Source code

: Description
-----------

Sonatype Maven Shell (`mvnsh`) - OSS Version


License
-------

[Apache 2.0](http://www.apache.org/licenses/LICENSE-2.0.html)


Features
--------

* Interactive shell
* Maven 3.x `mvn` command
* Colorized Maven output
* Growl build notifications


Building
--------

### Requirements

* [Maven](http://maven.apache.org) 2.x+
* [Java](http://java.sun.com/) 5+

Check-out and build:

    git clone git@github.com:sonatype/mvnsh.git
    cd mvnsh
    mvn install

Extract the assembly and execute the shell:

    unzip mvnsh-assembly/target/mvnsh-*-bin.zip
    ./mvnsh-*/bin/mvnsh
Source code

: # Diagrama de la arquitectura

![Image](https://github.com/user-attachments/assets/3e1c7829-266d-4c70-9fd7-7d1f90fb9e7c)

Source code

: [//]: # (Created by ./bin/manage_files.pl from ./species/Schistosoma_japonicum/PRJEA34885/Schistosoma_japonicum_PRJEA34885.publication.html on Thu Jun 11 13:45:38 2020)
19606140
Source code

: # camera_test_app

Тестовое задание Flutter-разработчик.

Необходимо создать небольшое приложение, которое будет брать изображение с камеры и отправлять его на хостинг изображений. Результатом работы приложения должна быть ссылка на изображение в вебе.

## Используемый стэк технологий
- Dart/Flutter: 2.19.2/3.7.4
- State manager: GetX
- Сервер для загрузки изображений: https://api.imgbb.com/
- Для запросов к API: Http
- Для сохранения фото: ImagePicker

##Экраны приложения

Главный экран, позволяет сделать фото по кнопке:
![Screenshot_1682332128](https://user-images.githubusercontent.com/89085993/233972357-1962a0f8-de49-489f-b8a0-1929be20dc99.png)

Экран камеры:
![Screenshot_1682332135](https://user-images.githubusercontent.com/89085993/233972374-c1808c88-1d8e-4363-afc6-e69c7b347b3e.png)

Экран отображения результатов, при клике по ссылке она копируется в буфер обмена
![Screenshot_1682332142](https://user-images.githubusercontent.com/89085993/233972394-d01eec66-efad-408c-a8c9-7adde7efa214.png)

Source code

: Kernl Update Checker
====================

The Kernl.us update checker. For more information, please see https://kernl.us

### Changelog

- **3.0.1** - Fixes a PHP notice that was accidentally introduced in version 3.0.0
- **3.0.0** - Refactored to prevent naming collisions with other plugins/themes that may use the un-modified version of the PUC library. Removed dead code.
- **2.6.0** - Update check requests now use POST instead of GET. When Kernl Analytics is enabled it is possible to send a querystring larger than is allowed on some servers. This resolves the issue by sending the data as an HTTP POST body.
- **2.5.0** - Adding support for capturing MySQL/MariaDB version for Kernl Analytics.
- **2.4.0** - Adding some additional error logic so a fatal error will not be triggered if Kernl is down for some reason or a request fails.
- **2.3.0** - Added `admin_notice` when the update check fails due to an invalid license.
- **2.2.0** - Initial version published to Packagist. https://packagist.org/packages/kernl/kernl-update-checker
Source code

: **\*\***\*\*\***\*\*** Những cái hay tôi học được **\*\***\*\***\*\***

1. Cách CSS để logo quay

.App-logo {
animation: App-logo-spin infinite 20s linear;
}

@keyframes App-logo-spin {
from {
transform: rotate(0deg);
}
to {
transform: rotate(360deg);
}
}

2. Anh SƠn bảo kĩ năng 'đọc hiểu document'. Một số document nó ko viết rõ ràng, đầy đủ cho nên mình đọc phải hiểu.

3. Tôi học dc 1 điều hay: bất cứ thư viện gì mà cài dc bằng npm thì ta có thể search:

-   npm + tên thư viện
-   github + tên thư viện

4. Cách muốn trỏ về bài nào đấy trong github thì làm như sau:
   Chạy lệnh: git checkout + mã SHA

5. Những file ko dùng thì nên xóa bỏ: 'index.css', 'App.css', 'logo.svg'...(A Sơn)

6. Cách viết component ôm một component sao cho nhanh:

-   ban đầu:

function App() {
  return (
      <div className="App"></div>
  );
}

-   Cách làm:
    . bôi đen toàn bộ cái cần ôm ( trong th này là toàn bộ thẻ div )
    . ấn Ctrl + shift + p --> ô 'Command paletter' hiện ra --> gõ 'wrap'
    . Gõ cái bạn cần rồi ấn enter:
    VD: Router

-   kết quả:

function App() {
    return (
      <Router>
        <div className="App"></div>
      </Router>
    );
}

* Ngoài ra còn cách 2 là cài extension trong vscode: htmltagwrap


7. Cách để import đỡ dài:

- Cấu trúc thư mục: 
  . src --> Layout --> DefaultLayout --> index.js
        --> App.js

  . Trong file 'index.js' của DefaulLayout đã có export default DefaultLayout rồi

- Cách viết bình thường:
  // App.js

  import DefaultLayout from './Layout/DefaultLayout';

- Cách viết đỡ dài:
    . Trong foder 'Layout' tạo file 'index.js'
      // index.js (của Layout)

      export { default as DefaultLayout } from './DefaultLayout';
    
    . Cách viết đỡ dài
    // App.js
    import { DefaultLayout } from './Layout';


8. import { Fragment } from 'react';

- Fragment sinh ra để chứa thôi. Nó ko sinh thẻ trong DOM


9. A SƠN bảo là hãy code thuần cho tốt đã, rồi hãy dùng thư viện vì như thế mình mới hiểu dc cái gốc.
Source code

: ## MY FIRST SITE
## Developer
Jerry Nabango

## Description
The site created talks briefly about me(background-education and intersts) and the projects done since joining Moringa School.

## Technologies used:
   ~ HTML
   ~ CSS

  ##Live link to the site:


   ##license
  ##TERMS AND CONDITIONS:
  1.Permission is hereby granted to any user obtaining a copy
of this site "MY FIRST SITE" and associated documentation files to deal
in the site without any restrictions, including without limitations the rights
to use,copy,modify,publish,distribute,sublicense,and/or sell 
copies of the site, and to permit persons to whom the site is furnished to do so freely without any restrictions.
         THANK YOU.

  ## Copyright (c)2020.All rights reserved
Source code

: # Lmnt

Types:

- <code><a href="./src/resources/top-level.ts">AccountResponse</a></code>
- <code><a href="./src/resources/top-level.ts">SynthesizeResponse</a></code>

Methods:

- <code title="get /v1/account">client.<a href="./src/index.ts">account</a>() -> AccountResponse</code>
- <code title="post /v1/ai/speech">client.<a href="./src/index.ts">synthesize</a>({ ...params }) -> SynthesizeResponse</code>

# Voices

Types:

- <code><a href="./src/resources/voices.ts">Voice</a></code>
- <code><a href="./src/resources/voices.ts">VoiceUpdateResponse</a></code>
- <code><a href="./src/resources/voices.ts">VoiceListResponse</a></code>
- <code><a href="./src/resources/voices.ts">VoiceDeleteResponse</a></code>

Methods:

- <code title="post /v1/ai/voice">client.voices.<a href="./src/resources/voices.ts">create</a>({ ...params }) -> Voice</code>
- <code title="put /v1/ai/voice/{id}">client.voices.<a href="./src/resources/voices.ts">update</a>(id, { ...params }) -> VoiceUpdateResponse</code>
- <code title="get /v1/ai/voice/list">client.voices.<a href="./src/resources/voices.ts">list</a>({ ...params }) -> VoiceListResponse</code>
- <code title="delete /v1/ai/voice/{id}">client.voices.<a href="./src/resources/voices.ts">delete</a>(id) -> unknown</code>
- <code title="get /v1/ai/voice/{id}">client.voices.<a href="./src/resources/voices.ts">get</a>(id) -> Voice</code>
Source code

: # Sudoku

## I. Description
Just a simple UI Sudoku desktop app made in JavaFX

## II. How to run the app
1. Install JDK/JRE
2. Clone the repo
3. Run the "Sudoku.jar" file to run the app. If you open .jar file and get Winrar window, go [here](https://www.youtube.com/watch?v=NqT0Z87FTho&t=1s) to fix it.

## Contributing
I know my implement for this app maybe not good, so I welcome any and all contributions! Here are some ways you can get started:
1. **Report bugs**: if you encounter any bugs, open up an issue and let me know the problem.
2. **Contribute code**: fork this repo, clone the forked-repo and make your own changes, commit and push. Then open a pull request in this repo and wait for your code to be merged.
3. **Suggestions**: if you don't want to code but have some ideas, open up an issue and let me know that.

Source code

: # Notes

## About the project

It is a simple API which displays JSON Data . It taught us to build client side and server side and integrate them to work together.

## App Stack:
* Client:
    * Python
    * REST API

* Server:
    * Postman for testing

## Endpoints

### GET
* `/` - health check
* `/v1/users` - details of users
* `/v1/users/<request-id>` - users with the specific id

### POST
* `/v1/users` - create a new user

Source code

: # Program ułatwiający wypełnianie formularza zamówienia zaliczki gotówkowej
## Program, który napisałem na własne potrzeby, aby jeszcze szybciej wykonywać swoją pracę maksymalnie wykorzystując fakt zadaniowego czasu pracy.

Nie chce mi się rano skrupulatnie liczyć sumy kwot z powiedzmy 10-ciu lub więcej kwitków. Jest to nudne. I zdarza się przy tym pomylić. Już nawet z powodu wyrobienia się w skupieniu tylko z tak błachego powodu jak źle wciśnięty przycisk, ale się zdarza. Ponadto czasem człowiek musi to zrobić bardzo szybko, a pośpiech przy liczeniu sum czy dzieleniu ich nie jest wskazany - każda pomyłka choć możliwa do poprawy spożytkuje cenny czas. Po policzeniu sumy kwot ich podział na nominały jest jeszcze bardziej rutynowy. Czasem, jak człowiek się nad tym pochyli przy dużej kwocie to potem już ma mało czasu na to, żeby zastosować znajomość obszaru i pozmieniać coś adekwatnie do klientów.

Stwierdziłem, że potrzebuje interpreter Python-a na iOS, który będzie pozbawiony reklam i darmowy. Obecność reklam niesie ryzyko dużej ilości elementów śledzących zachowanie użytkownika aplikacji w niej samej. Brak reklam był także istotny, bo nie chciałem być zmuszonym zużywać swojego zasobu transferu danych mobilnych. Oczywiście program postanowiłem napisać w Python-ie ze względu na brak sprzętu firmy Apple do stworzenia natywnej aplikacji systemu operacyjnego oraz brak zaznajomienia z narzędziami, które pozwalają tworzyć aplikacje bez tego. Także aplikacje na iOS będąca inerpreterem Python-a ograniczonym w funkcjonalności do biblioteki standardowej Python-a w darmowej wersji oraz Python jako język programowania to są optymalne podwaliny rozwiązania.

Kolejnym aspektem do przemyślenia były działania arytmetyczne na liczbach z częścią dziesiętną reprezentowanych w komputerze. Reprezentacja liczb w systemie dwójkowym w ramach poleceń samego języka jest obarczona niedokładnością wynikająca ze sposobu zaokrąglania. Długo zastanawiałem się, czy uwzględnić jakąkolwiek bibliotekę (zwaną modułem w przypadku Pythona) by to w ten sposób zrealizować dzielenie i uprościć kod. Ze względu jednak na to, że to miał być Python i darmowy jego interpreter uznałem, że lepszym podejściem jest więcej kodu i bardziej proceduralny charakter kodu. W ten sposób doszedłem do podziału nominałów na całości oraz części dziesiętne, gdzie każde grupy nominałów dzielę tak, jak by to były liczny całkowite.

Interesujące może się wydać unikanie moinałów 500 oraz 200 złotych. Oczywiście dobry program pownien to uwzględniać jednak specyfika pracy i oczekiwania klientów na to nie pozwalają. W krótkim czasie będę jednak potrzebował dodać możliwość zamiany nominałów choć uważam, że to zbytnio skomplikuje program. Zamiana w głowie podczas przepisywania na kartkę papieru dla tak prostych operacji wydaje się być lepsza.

──────

Task to carry out: From the first line of the data above through the line containing "### Changelog", set each line down again exactly; include both ends and omit everything else.

Answer space:
Source code

: Description
-----------

Sonatype Maven Shell (`mvnsh`) - OSS Version


License
-------

[Apache 2.0](http://www.apache.org/licenses/LICENSE-2.0.html)


Features
--------

* Interactive shell
* Maven 3.x `mvn` command
* Colorized Maven output
* Growl build notifications


Building
--------

### Requirements

* [Maven](http://maven.apache.org) 2.x+
* [Java](http://java.sun.com/) 5+

Check-out and build:

    git clone git@github.com:sonatype/mvnsh.git
    cd mvnsh
    mvn install

Extract the assembly and execute the shell:

    unzip mvnsh-assembly/target/mvnsh-*-bin.zip
    ./mvnsh-*/bin/mvnsh
Source code

: # Diagrama de la arquitectura

![Image](https://github.com/user-attachments/assets/3e1c7829-266d-4c70-9fd7-7d1f90fb9e7c)

Source code

: [//]: # (Created by ./bin/manage_files.pl from ./species/Schistosoma_japonicum/PRJEA34885/Schistosoma_japonicum_PRJEA34885.publication.html on Thu Jun 11 13:45:38 2020)
19606140
Source code

: # camera_test_app

Тестовое задание Flutter-разработчик.

Необходимо создать небольшое приложение, которое будет брать изображение с камеры и отправлять его на хостинг изображений. Результатом работы приложения должна быть ссылка на изображение в вебе.

## Используемый стэк технологий
- Dart/Flutter: 2.19.2/3.7.4
- State manager: GetX
- Сервер для загрузки изображений: https://api.imgbb.com/
- Для запросов к API: Http
- Для сохранения фото: ImagePicker

##Экраны приложения

Главный экран, позволяет сделать фото по кнопке:
![Screenshot_1682332128](https://user-images.githubusercontent.com/89085993/233972357-1962a0f8-de49-489f-b8a0-1929be20dc99.png)

Экран камеры:
![Screenshot_1682332135](https://user-images.githubusercontent.com/89085993/233972374-c1808c88-1d8e-4363-afc6-e69c7b347b3e.png)

Экран отображения результатов, при клике по ссылке она копируется в буфер обмена
![Screenshot_1682332142](https://user-images.githubusercontent.com/89085993/233972394-d01eec66-efad-408c-a8c9-7adde7efa214.png)

Source code

: Kernl Update Checker
====================

The Kernl.us update checker. For more information, please see https://kernl.us

### Changelog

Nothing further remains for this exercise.